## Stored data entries
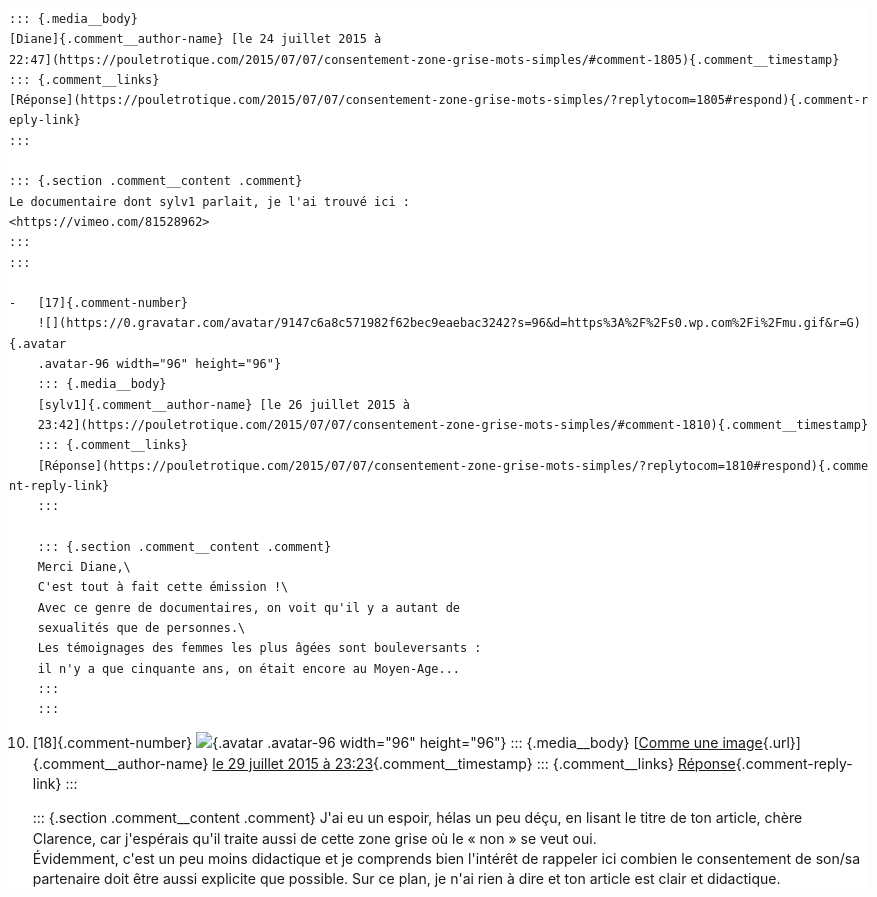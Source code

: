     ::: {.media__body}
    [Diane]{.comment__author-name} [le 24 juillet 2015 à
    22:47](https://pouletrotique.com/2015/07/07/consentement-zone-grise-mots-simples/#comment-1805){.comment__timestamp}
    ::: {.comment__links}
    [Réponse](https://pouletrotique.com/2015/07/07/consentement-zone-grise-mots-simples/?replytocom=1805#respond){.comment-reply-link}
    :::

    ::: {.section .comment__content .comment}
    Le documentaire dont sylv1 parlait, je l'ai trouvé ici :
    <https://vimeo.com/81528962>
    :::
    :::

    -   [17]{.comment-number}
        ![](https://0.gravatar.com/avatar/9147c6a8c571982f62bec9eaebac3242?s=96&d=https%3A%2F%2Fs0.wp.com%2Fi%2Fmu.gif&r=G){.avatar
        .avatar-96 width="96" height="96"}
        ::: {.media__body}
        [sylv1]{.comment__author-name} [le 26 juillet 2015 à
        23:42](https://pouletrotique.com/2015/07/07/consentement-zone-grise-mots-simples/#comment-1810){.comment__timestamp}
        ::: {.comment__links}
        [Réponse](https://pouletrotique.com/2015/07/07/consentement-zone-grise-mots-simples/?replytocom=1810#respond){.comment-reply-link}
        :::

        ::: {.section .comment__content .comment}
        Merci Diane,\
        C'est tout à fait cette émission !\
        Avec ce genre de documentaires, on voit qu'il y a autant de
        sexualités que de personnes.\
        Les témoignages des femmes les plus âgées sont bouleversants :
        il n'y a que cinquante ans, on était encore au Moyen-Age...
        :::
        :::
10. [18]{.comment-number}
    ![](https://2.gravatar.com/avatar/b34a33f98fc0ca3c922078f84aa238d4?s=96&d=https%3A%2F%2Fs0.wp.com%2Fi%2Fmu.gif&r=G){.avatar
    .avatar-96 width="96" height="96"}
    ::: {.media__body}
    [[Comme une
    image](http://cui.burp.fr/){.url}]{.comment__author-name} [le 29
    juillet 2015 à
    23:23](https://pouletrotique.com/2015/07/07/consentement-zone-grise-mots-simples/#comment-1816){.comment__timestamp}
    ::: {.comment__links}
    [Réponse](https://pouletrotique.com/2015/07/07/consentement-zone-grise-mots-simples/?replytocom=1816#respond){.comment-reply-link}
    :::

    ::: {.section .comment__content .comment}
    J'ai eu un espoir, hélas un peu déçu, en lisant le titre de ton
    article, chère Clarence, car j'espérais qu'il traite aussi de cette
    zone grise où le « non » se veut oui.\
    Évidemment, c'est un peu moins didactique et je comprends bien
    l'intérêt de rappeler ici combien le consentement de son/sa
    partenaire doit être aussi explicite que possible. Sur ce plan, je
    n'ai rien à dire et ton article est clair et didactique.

==

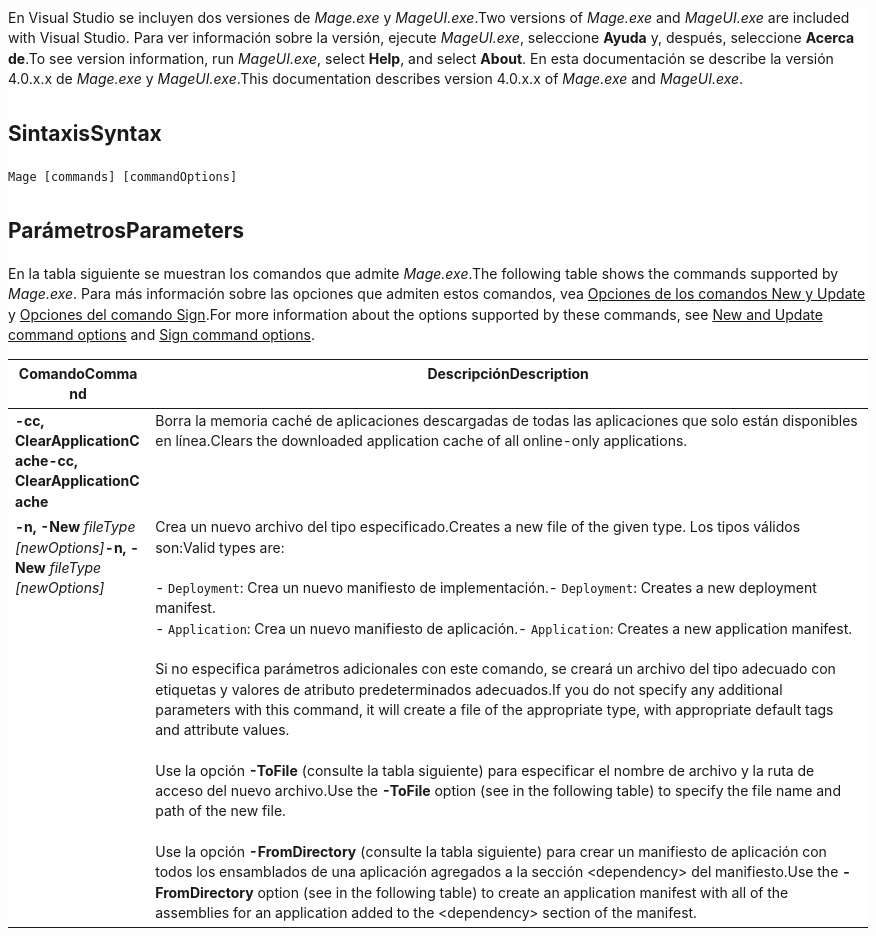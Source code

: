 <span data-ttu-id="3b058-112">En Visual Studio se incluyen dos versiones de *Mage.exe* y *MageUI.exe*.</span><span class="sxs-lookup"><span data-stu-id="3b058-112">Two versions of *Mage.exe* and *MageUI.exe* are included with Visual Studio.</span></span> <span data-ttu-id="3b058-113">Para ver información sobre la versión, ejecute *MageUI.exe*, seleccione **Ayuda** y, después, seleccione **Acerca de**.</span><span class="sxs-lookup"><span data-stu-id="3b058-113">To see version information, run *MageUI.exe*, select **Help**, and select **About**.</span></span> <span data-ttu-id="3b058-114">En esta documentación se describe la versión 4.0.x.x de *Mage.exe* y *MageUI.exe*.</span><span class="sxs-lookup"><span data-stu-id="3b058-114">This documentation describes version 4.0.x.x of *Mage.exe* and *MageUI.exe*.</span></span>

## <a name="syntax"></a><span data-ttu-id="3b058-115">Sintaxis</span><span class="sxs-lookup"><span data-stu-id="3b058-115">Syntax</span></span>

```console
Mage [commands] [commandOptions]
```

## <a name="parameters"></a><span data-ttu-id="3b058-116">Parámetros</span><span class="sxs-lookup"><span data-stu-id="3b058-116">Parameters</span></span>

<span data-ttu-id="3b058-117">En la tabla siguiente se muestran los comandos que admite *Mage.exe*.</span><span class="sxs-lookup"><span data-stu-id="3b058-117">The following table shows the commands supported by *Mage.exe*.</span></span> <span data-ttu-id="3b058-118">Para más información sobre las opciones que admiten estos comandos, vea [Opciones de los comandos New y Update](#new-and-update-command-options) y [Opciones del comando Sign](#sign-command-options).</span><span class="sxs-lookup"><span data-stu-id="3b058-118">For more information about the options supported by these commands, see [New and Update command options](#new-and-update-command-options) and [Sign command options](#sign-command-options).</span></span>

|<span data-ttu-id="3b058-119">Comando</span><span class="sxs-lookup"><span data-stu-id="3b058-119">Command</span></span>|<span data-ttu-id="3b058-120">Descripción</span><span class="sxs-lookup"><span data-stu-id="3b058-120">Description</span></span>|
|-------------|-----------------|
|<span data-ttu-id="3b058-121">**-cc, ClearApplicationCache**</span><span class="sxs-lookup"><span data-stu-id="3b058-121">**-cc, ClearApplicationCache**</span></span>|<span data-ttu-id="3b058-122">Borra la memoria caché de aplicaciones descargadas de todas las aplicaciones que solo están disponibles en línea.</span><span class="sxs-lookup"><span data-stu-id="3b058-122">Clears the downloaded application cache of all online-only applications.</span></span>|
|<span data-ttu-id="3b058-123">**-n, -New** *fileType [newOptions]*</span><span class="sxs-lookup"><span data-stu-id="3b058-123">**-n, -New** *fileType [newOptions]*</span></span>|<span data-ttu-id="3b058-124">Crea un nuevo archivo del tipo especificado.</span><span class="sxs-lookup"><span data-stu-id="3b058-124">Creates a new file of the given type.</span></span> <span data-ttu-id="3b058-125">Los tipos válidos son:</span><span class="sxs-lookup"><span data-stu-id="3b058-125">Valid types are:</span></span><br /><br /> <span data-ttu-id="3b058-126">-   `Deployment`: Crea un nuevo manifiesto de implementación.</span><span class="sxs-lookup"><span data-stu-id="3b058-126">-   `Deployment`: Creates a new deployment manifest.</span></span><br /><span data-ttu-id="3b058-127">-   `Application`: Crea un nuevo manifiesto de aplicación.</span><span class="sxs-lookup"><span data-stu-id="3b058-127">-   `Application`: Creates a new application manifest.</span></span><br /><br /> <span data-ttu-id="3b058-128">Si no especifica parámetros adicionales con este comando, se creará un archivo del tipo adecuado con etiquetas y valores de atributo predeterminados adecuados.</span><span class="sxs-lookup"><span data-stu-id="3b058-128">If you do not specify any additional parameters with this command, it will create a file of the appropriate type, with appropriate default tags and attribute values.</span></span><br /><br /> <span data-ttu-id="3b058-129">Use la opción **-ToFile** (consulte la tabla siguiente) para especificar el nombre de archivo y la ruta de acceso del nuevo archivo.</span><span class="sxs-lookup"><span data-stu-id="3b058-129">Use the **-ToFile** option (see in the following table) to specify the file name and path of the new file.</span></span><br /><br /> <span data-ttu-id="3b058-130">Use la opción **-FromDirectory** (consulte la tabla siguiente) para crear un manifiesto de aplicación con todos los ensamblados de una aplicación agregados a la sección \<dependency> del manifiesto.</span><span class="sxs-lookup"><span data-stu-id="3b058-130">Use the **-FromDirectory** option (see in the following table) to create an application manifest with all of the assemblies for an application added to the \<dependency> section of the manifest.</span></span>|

## Your instructions
Which lines of the records above contain the word "didactique"? Show each of them.

## Solved problem
    Évidemment, c'est un peu moins didactique et je comprends bien
    n'ai rien à dire et ton article est clair et didactique.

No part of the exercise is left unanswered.